Advantages of the structured catalog

A structured catalog (loaded product by product with defined fields) offers:

  • Individual product updates
  • Accurate pricing and availability
  • Integration with inventory systems
  • More accurate search and filtering

Which one to choose?

The recommendation is to start with the PDF to get your chatbot up and running quickly, and gradually migrate to a structured catalog if your volume of products and queries justifies it. Many businesses use both: the structured catalog for core products and supplemental PDFs for additional information.

How Aurora Inbox Does It

Aurora Inbox offers a complete solution to upload your PDF catalog and train your WhatsApp chatbot:

PDF document upload

From the administration panel you can upload one or multiple PDF documents. The system accepts catalogs, manuals, price lists and any document containing relevant information for your customers.

Advanced RAG technology

Aurora Inbox uses Retrieval-Augmented Generation (RAG) technology to process your documents. This means that the AI does not memorize your catalog, but actively searches for relevant information every time a customer asks a question, ensuring accurate and contextual responses.

Continuous training

You can update your knowledge base at any time by uploading new versions of your catalog. The system will automatically reindex the content to keep the answers up to date.

Direct integration with WhatsApp

The entire process is natively integrated with WhatsApp Business, which means your customers can ask questions about products directly in their WhatsApp chat and receive instant answers based on your catalog.

Conclusion

Uploading your PDF catalog to a WhatsApp chatbot is the fastest and most affordable way to automate product support. With proper document preparation and following the steps in this tutorial, you can have your chatbot answering questions about your catalog in minutes.

Remember that the key is the quality of the PDF: a well-structured document with clear text, organized tables and defined sections will produce a much more effective chatbot. And if over time you need more precision, you can always complement it with a structured catalog.

Ready to get started? Try Aurora Inbox and upload your first catalog today to see how your WhatsApp chatbot becomes a 24/7 sales assistant.


Frequent questions

Which PDF format works best for the chatbot?

Digitally generated PDFs (from Word, Google Docs, InDesign, etc.) perform significantly better than scanned PDFs. Text must be selectable and copyable. If your catalog is a scan, first convert it to digital text using OCR (Optical Character Recognition) tools before uploading it to the chatbot.

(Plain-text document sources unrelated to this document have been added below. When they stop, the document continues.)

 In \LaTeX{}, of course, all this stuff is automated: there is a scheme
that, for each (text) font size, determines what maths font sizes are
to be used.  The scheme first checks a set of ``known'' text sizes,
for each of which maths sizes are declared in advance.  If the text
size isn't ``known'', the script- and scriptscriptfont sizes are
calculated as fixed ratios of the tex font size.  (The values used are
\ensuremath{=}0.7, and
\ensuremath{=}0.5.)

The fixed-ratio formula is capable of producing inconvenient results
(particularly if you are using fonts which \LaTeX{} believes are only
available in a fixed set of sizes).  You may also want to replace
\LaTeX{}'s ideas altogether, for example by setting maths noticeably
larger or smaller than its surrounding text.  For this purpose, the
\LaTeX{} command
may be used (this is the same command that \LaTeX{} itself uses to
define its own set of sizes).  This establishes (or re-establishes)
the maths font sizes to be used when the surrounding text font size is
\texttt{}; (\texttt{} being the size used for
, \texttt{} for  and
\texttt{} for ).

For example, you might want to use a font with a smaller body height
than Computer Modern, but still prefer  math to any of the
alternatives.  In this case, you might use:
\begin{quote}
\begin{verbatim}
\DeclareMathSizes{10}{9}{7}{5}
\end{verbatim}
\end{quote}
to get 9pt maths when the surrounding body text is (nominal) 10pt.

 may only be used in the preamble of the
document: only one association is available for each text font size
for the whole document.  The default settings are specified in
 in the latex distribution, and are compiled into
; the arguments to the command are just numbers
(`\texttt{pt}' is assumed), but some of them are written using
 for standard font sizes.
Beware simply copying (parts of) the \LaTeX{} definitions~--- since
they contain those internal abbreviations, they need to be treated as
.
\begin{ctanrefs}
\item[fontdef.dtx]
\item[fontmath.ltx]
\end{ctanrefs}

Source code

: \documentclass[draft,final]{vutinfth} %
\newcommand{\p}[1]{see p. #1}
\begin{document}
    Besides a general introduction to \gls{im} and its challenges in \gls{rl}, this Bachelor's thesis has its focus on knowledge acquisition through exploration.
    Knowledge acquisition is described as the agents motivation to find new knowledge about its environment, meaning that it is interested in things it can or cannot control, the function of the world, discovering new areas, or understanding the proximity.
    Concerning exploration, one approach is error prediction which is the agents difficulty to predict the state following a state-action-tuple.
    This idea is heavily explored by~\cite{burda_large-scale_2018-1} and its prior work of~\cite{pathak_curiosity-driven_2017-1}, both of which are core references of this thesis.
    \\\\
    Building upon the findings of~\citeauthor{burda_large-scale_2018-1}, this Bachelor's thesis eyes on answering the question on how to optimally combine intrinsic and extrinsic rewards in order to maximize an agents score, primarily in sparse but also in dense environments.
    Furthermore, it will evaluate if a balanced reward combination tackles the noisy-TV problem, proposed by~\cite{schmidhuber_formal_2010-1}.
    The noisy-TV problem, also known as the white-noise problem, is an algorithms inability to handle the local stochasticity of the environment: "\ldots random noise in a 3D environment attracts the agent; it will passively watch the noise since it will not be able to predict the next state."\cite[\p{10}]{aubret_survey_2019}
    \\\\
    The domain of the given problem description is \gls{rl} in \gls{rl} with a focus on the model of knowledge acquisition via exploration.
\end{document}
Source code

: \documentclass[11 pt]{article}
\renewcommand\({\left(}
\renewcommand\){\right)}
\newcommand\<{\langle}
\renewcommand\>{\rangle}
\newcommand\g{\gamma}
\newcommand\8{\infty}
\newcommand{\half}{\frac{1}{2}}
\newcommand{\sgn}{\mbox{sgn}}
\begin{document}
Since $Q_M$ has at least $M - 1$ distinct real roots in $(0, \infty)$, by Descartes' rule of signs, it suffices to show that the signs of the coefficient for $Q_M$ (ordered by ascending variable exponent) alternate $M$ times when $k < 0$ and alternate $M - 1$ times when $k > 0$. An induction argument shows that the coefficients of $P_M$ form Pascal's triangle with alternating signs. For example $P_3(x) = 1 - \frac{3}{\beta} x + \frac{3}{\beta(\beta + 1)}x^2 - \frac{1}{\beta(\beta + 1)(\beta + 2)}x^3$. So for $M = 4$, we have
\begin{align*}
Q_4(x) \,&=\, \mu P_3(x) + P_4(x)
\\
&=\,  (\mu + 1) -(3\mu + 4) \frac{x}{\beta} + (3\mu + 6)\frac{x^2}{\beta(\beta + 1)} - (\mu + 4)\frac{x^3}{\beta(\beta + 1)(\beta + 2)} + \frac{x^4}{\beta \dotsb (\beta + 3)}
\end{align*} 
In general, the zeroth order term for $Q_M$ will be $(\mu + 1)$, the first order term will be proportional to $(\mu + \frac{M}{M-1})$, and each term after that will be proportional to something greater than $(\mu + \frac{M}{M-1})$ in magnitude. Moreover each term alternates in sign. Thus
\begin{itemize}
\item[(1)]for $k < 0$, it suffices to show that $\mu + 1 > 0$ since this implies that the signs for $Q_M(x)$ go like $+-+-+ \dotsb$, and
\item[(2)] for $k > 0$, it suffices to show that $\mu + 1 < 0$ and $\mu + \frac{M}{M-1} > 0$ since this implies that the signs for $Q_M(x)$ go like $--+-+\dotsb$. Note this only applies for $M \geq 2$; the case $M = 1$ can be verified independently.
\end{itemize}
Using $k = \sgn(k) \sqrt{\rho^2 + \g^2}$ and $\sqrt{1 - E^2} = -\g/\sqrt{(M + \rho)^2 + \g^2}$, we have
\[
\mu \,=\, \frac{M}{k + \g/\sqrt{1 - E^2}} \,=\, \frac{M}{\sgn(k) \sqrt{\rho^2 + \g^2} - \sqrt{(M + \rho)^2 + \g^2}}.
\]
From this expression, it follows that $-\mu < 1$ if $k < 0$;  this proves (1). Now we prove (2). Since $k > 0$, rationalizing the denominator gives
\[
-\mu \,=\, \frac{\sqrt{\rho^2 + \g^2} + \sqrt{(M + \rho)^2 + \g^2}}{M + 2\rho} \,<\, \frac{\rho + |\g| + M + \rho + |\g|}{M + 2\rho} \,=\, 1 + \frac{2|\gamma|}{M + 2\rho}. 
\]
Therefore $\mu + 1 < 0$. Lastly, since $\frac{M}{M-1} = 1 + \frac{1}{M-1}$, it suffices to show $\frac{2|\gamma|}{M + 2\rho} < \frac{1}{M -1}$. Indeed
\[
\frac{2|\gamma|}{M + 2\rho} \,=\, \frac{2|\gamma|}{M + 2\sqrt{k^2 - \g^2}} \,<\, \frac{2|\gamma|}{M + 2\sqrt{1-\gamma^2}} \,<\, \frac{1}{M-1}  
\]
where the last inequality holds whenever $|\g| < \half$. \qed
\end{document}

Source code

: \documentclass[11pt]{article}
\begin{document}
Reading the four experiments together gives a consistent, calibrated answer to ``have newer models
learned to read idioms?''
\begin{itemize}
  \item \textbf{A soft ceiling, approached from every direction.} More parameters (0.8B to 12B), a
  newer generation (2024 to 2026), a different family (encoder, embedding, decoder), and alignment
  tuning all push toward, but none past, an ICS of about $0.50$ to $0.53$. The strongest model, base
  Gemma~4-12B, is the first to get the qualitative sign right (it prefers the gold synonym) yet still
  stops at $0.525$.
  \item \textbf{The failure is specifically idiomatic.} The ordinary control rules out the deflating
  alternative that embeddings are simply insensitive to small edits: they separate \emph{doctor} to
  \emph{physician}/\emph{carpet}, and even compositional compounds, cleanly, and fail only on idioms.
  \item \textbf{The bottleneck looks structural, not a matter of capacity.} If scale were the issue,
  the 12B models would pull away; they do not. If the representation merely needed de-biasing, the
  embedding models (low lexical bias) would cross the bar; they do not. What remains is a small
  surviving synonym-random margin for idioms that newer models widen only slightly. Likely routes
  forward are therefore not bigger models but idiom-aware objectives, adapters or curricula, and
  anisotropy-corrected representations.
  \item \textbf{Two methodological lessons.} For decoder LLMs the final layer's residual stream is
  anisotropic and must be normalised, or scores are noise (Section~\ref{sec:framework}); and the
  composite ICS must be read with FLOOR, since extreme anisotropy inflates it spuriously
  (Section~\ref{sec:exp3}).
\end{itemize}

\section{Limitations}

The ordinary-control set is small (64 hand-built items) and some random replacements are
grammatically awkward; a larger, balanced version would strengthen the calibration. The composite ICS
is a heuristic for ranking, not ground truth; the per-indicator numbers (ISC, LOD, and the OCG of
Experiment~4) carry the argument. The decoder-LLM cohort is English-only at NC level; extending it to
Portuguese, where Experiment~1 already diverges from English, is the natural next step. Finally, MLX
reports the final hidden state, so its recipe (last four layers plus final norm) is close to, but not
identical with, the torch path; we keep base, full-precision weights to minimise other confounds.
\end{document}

Can I upload several PDFs or just one?

You can upload multiple PDF documents to your knowledge base. In fact, it is advisable to separate the information into thematic documents (product catalog, shipping policies, size guide, etc.) so that the chatbot can locate the information more efficiently. In Aurora Inbox there is no limit to the number of documents you can upload.

What happens if I update my product catalog?

When your products, prices or availability change, simply upload the new version of the PDF. The system will reprocess the document and update the knowledge base automatically. We recommend you to delete the previous version to avoid the chatbot using outdated information and generate confusion with your customers.

Can the chatbot show images of the products in the PDF?

Currently, most RAG-based chatbot systems extract and use the text from the PDF, not the images. The chatbot can describe the product in detail based on the text, but to display images you would need a structured catalog with links to photos of each product. Some platforms are integrating multimodal capabilities that could change this in the near future.

How long does it take for the chatbot to be ready after uploading the PDF?

Processing time depends on the size of the document. A 10-20 page catalog is usually processed in less than a minute. Larger catalogs of 100+ pages can take 3-10 minutes. Once processed, the chatbot is immediately ready to answer questions based on the content of the document. In Aurora Inbox you will receive a notification when the indexing process is complete.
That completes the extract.